If all this “condition of the people” strikes you as a woke-ish namby-pambyism, our armed forces have barely half the personnel they need, and desperately short of up-to-date equipment; neither of our two aircraft-carriers was fit to take part in in a recent NATO exercise; and two smaller ships collided in the Gulf because one of them was "wrongly wired" and went backwards into the other when the “full ahead” lever was pulled.
I know it has long been a fiction that National Insurance Contributions (NICs) are there to finance the social security system - they don’t, they are just another form of taxation – but it is ironic that this tax, which was created to fund among other things the NHS, is the main tax the government has cut.
Yet the inadequacies of the NHS are allegedly top of voters’ concerns. Along with this and the other issues itemised above (and I’m sure there are many more) more government spending is needed. Our public realm will not be “fixed” by productivity improvements alone, nor by a mythical “trickle-down effect.
Much is made of the “fact” that the UK’s tax "take" (not a "burden") is the highest it has been for 70 years (though Will Hutton of the Observer claims it is 40 years). The Tories like us to think that means we are over-taxed. This total we pay to the government as our subscription to live in a civilised society is still only around the average of both the G7 and the OECD, and that average is pulled down by the low level in the US (where it does not include health care). For years the UK has been well below the average for similar developed countries, not least France and Germany, and there is a lot to make up.

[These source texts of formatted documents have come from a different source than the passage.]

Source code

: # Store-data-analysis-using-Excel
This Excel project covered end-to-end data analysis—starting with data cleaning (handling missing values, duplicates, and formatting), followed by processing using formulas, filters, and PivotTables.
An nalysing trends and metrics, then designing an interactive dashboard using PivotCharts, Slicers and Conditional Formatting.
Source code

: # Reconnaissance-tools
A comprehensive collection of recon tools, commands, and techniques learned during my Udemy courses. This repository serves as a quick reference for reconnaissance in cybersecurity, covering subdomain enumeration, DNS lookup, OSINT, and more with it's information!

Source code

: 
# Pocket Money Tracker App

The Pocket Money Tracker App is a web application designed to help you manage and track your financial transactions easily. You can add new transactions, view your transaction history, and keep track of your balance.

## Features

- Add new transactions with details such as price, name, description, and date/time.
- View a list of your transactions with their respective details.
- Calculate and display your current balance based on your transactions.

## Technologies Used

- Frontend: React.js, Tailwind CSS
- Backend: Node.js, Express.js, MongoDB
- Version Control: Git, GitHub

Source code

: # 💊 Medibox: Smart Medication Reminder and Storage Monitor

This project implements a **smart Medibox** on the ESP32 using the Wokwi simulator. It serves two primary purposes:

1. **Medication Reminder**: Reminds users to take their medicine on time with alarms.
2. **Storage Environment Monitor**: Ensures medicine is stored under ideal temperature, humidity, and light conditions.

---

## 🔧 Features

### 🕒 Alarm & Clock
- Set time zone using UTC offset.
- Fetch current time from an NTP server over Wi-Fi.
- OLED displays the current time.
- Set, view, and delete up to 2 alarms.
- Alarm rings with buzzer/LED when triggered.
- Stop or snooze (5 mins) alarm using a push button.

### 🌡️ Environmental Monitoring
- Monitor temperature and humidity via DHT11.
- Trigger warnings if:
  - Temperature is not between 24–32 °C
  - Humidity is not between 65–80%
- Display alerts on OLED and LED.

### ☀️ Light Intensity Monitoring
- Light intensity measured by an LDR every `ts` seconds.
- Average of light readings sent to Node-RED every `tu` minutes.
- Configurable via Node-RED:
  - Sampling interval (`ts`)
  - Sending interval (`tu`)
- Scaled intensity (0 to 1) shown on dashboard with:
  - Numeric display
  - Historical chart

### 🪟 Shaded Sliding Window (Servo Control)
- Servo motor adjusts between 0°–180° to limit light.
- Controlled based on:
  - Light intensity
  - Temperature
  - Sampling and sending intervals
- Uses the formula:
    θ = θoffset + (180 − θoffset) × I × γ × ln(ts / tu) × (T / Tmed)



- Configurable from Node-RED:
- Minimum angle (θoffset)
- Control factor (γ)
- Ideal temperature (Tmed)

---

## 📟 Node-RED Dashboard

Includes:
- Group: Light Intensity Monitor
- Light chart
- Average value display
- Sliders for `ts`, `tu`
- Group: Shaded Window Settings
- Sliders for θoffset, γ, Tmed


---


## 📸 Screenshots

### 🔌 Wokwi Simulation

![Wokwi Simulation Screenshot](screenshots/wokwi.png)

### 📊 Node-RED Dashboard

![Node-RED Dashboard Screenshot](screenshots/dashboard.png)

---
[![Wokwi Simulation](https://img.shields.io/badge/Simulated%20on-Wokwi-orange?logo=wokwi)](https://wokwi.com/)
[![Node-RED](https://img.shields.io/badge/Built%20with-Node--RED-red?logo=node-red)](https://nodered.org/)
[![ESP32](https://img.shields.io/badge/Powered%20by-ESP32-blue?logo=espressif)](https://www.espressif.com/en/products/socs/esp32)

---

Our need is more tax, not less, but by a fairer system in which the broadest shoulders pay their proper share.
I watched only
Hunt’s presentation: the Opposition’s reply was unexpectedly delayed by a vote
apparently forced by the SNP. However
the atmosphere of the debate I saw bore no relationship to the seriousness
of the subject. It was played out as some sort of joke, with ribaldry, jeers, taunts
and laughter, which seemed to come from all sides.
No wonder an increasing section of the population, sadly those who most need parliament to take them seriously, have given up hope, and either treat politicians with contempt of are indifferent to the system which, used properly, should help them live decent lives.
The proper response of the Opposition parties to this jolly “Punch and Judy” pantomime approach by the Government should be stony silence. This is people’s lives you are dealing with, you and we may be OK but too many of the people we are elected to serve are suffering lives unworthy of one of the richest countries in the world. Be aware of your responsibilities.
This description,
taken from an article in today’s Guardian by former banker Gary Stevenson, has a greater ring of truth than Hunt's Oscar-winning performance:
“The budget is a piece of theatre meant for your consumption. It is a cute moment – a photogenic moment where a multimillionaire can hold up a red box and bribe you with a bit of your money, while they and all the other multimillionaires bankrupt the government with monetary and fiscal stimulus packages that seem somehow to always end up in their own pockets. They then use that money to buy assets such as all the houses that your children will need but never be able to afford to own."